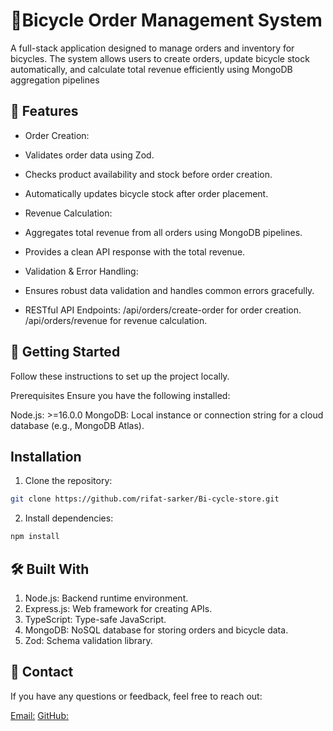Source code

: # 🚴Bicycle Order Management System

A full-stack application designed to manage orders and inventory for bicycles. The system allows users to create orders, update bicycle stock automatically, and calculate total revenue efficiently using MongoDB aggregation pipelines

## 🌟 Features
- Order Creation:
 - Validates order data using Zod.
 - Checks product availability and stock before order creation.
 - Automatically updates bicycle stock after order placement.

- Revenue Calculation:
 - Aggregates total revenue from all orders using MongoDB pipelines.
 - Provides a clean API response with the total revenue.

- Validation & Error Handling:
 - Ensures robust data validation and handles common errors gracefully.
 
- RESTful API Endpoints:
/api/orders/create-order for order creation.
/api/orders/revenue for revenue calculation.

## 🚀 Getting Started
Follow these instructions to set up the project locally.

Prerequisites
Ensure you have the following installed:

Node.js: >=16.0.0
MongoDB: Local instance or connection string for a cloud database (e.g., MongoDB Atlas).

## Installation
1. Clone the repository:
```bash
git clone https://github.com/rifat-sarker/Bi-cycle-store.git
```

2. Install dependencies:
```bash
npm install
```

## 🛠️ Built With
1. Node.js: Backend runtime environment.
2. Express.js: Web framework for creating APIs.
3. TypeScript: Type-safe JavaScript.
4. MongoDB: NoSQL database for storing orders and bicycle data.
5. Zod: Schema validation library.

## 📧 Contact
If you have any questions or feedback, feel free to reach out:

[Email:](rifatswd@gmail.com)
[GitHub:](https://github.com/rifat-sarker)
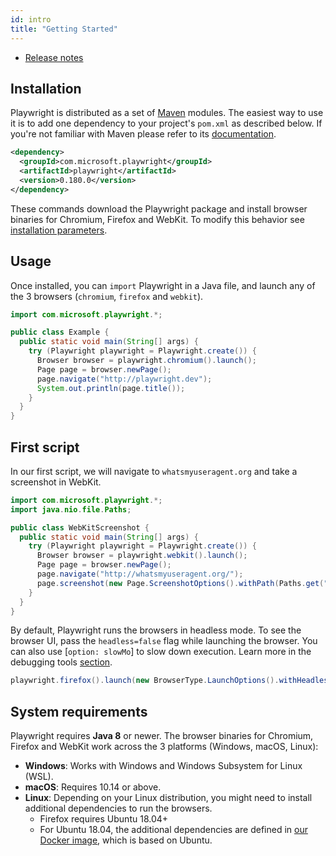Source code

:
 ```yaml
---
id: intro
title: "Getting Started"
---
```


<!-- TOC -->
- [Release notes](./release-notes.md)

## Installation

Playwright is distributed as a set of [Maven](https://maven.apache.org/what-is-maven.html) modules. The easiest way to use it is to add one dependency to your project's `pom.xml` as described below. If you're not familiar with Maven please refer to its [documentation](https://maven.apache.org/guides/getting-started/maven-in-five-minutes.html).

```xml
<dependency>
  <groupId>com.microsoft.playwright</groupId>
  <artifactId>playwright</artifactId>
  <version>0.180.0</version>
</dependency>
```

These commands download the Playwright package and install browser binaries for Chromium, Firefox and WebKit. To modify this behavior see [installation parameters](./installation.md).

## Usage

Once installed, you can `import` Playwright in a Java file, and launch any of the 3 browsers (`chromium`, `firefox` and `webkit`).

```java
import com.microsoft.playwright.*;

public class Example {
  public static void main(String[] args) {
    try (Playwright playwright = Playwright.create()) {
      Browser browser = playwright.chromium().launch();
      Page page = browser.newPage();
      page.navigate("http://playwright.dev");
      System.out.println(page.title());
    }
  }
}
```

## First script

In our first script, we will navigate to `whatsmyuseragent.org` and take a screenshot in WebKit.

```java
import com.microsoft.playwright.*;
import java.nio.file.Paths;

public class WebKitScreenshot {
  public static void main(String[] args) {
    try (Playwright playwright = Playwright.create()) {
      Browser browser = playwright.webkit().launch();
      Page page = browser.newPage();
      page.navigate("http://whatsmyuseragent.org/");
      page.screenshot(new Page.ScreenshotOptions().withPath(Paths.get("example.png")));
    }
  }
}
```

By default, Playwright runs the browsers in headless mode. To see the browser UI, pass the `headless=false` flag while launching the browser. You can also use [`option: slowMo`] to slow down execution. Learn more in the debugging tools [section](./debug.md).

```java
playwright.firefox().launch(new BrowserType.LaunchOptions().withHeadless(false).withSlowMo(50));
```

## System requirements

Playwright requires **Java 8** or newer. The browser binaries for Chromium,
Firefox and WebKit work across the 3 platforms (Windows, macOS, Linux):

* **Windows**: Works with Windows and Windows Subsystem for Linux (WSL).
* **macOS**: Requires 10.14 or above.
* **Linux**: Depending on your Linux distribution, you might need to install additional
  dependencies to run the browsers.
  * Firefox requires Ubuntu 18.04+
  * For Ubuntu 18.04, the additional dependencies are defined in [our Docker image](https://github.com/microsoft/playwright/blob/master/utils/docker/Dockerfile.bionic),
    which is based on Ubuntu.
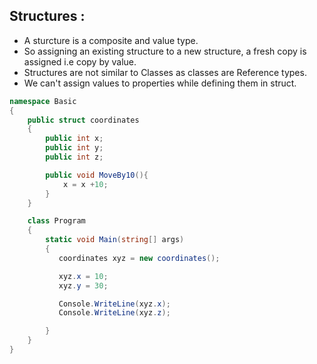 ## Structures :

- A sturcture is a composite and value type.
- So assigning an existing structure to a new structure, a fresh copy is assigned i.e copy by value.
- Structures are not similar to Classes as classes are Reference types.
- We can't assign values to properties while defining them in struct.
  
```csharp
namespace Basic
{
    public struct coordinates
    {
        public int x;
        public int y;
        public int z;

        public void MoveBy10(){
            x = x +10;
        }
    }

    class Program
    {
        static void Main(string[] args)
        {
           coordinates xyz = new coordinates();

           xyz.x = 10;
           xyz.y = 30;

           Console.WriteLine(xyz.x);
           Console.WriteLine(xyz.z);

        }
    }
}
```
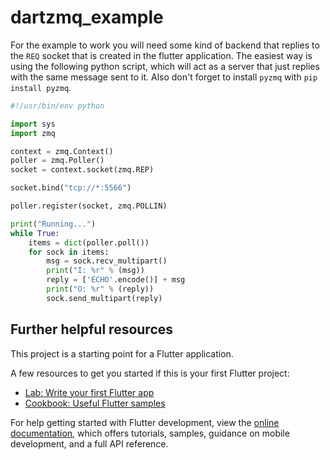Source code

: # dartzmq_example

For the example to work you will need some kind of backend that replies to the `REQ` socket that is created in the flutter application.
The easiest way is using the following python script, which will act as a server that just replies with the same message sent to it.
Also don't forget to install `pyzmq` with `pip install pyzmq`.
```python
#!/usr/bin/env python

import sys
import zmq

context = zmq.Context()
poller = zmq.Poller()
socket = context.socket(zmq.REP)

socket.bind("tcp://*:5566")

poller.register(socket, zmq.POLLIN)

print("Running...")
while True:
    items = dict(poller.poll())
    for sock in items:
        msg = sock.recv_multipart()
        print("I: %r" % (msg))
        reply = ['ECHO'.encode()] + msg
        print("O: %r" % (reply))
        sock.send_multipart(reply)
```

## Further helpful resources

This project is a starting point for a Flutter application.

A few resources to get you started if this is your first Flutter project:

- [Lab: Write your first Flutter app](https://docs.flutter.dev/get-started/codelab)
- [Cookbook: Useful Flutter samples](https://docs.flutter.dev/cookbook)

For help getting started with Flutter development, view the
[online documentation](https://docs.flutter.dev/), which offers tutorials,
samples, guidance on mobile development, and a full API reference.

--------------------------------------------------

AIM OF THE EXERCISE: Check each line of the data above for the word "that", then state how many lines have it. Give the number alone.

COMPLETED TASK: 2